Saved data entries
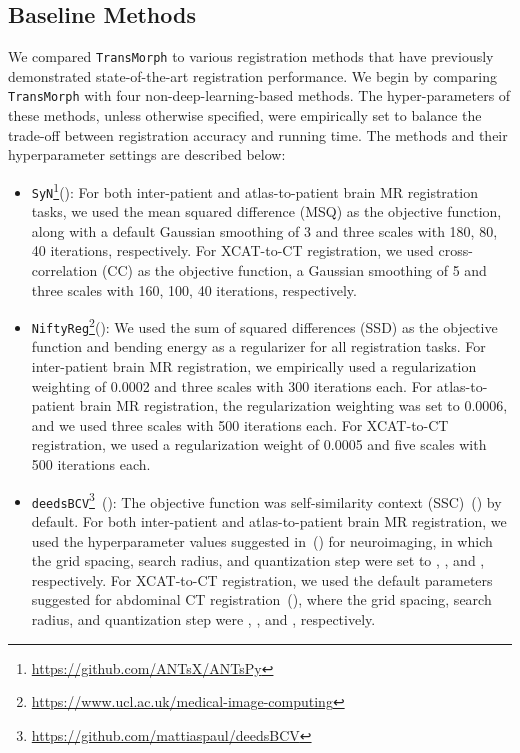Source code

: \documentclass[times,twocolumn,final]{elsarticle}
\begin{document}
\subsection{Baseline Methods}
We compared \texttt{TransMorph} to various registration methods that have previously demonstrated state-of-the-art registration performance. We begin by comparing \texttt{TransMorph} with four non-deep-learning-based methods. The hyper-parameters of these methods, unless otherwise specified, were empirically set to balance the trade-off between registration accuracy and running time. The methods and their hyperparameter settings are described below: 
\begin{itemize}[noitemsep]
    \item \texttt{SyN}\footnote{\url{https://github.com/ANTsX/ANTsPy}}(\cite{avants2008symmetric}): For both inter-patient and atlas-to-patient brain MR registration tasks, we used the mean squared difference (MSQ) as the objective function, along with a default Gaussian smoothing of 3 and three scales with 180, 80, 40 iterations, respectively. For XCAT-to-CT registration, we used cross-correlation (CC) as the objective function, a Gaussian smoothing of 5 and three scales with 160, 100, 40 iterations, respectively.
    \item \texttt{NiftyReg}\footnote{\url{https://www.ucl.ac.uk/medical-image-computing}}(\cite{modat2010fast}): We used the sum of squared differences (SSD) as the objective function and bending energy as a regularizer for all registration tasks. For inter-patient brain MR registration, we empirically used a regularization weighting of 0.0002 and three scales with 300 iterations each. For atlas-to-patient brain MR registration, the regularization weighting was set to 0.0006, and we used three scales with 500 iterations each. For XCAT-to-CT registration, we used a regularization weight of 0.0005 and five scales with 500 iterations each.
    \item \texttt{deedsBCV}\footnote{\url{https://github.com/mattiaspaul/deedsBCV}}~(\cite{heinrich2015multi}): The objective function was self-similarity context (SSC)~(\cite{heinrich2013towards}) by default. For both inter-patient and atlas-to-patient brain MR registration, we used the hyperparameter values suggested in~(\cite{hoffmann2020learning}) for neuroimaging, in which the grid spacing, search radius, and quantization step were set to , , and , respectively. For XCAT-to-CT registration, we used the default parameters suggested for abdominal CT registration~(\cite{heinrich2015multi}), where the grid spacing, search radius, and quantization step were , , and , respectively.

\end{itemize}
\end{document}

* _PROBLEM DESCRIPTION_
In the copy, every entry must appear exactly as written, and no picture may appear.

* _YOUR RESPONSE_
Source code

: \documentclass[times,twocolumn,final]{elsarticle}
\begin{document}
\subsection{Baseline Methods}
We compared \texttt{TransMorph} to various registration methods that have previously demonstrated state-of-the-art registration performance. We begin by comparing \texttt{TransMorph} with four non-deep-learning-based methods. The hyper-parameters of these methods, unless otherwise specified, were empirically set to balance the trade-off between registration accuracy and running time. The methods and their hyperparameter settings are described below: 
\begin{itemize}[noitemsep]
    \item \texttt{SyN}\footnote{\url{https://github.com/ANTsX/ANTsPy}}(\cite{avants2008symmetric}): For both inter-patient and atlas-to-patient brain MR registration tasks, we used the mean squared difference (MSQ) as the objective function, along with a default Gaussian smoothing of 3 and three scales with 180, 80, 40 iterations, respectively. For XCAT-to-CT registration, we used cross-correlation (CC) as the objective function, a Gaussian smoothing of 5 and three scales with 160, 100, 40 iterations, respectively.
    \item \texttt{NiftyReg}\footnote{\url{https://www.ucl.ac.uk/medical-image-computing}}(\cite{modat2010fast}): We used the sum of squared differences (SSD) as the objective function and bending energy as a regularizer for all registration tasks. For inter-patient brain MR registration, we empirically used a regularization weighting of 0.0002 and three scales with 300 iterations each. For atlas-to-patient brain MR registration, the regularization weighting was set to 0.0006, and we used three scales with 500 iterations each. For XCAT-to-CT registration, we used a regularization weight of 0.0005 and five scales with 500 iterations each.
    \item \texttt{deedsBCV}\footnote{\url{https://github.com/mattiaspaul/deedsBCV}}~(\cite{heinrich2015multi}): The objective function was self-similarity context (SSC)~(\cite{heinrich2013towards}) by default. For both inter-patient and atlas-to-patient brain MR registration, we used the hyperparameter values suggested in~(\cite{hoffmann2020learning}) for neuroimaging, in which the grid spacing, search radius, and quantization step were set to , , and , respectively. For XCAT-to-CT registration, we used the default parameters suggested for abdominal CT registration~(\cite{heinrich2015multi}), where the grid spacing, search radius, and quantization step were , , and , respectively.

\end{itemize}
\end{document}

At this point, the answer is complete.